## Work task
Only a number is wanted here. Tally the lines of the data that contain "hypertarget".
START Extracted records
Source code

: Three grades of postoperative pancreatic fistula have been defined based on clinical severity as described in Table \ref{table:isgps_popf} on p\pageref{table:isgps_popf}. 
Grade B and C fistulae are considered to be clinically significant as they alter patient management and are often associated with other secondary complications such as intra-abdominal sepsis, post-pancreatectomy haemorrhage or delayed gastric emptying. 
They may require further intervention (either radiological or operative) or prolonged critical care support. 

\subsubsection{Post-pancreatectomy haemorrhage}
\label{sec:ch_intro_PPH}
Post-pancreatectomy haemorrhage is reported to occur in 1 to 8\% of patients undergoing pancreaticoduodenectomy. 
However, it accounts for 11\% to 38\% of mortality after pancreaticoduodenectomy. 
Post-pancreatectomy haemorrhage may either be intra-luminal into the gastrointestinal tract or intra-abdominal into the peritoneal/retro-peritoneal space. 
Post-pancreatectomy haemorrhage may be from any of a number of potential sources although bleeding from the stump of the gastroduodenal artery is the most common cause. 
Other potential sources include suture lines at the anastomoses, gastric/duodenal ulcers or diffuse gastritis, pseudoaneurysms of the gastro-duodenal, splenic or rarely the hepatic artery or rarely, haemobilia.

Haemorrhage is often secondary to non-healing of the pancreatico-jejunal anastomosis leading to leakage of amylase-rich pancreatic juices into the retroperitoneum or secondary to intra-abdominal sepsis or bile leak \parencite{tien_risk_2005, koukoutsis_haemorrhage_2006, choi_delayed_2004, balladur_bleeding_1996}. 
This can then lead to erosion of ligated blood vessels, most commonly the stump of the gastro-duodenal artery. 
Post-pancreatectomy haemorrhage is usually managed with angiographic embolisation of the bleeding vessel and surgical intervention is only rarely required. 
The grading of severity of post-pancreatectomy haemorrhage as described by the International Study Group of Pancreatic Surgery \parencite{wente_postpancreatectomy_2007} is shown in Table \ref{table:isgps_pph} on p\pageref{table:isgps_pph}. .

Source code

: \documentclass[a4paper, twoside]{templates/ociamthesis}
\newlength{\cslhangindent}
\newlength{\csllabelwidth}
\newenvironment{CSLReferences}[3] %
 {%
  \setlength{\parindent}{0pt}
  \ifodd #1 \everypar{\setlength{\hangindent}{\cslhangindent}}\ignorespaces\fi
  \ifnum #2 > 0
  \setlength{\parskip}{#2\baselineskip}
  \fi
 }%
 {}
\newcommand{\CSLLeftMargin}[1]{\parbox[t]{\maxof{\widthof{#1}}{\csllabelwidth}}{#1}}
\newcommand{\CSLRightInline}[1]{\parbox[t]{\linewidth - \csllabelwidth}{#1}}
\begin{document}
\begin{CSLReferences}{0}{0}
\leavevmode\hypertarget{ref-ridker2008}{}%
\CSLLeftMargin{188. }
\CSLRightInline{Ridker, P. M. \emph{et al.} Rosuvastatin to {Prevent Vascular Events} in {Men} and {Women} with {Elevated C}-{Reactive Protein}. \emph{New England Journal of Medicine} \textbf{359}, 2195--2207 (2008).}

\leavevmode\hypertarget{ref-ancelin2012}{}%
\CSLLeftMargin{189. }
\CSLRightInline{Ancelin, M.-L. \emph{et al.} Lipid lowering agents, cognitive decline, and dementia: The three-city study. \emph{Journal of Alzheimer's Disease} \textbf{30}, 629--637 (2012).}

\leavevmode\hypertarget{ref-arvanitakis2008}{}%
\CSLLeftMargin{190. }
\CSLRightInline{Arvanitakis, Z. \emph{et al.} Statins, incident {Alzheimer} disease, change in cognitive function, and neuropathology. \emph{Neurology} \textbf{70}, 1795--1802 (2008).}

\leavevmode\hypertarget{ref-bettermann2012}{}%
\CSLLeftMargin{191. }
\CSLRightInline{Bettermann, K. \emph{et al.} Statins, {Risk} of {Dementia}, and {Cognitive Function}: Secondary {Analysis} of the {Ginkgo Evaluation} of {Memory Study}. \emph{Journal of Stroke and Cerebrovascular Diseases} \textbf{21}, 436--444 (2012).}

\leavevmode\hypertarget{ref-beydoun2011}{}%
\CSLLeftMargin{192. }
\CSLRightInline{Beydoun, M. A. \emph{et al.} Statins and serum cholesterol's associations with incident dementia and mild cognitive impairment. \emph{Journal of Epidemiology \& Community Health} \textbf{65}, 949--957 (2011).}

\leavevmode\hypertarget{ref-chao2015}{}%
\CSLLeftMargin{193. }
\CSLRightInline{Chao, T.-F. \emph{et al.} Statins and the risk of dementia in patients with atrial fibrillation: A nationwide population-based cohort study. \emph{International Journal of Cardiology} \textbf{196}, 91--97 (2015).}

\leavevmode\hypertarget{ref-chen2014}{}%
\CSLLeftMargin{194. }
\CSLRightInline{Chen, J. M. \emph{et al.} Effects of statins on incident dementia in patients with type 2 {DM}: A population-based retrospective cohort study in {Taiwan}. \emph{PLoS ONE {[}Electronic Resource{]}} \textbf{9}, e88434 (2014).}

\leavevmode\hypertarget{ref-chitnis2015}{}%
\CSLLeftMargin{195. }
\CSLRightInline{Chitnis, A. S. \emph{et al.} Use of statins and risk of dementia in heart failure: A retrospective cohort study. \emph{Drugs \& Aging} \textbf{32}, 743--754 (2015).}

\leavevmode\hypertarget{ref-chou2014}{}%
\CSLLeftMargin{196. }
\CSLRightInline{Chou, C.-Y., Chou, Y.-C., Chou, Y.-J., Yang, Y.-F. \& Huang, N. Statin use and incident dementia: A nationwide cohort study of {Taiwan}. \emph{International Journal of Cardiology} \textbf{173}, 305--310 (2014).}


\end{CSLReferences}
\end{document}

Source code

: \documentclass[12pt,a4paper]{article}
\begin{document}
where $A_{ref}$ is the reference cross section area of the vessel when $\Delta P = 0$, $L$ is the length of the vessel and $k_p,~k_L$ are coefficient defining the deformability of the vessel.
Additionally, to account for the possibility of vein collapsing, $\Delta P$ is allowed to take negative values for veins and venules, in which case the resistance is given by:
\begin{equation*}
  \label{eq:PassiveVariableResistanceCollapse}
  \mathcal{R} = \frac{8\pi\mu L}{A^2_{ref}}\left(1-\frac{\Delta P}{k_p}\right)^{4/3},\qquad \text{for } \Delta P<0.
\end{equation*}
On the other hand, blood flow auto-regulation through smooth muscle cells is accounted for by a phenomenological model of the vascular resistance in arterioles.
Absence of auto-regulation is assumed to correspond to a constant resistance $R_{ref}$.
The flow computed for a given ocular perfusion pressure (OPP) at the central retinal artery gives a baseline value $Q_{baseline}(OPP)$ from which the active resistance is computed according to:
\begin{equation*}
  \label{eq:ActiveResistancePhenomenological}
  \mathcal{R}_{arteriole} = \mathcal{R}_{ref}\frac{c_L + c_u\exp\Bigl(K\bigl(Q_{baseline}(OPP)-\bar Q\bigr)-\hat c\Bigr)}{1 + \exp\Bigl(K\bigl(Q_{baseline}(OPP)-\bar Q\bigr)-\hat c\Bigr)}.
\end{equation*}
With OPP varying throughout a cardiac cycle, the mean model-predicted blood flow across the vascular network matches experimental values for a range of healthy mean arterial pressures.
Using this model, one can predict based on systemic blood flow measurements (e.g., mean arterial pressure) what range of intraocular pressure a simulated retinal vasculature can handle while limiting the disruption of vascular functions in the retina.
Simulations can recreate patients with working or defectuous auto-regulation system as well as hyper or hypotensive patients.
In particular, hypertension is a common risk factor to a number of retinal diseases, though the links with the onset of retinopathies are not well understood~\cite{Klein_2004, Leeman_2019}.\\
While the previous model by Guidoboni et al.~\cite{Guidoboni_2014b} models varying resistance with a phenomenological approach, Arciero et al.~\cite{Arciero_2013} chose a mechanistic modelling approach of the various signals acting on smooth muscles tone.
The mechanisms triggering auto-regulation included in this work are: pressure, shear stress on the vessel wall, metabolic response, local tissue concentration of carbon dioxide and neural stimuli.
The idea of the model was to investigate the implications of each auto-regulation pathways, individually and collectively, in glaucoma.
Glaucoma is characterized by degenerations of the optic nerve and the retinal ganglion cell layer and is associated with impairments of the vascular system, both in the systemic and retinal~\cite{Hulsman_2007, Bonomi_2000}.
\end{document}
END Extracted records
## Solution for this task
9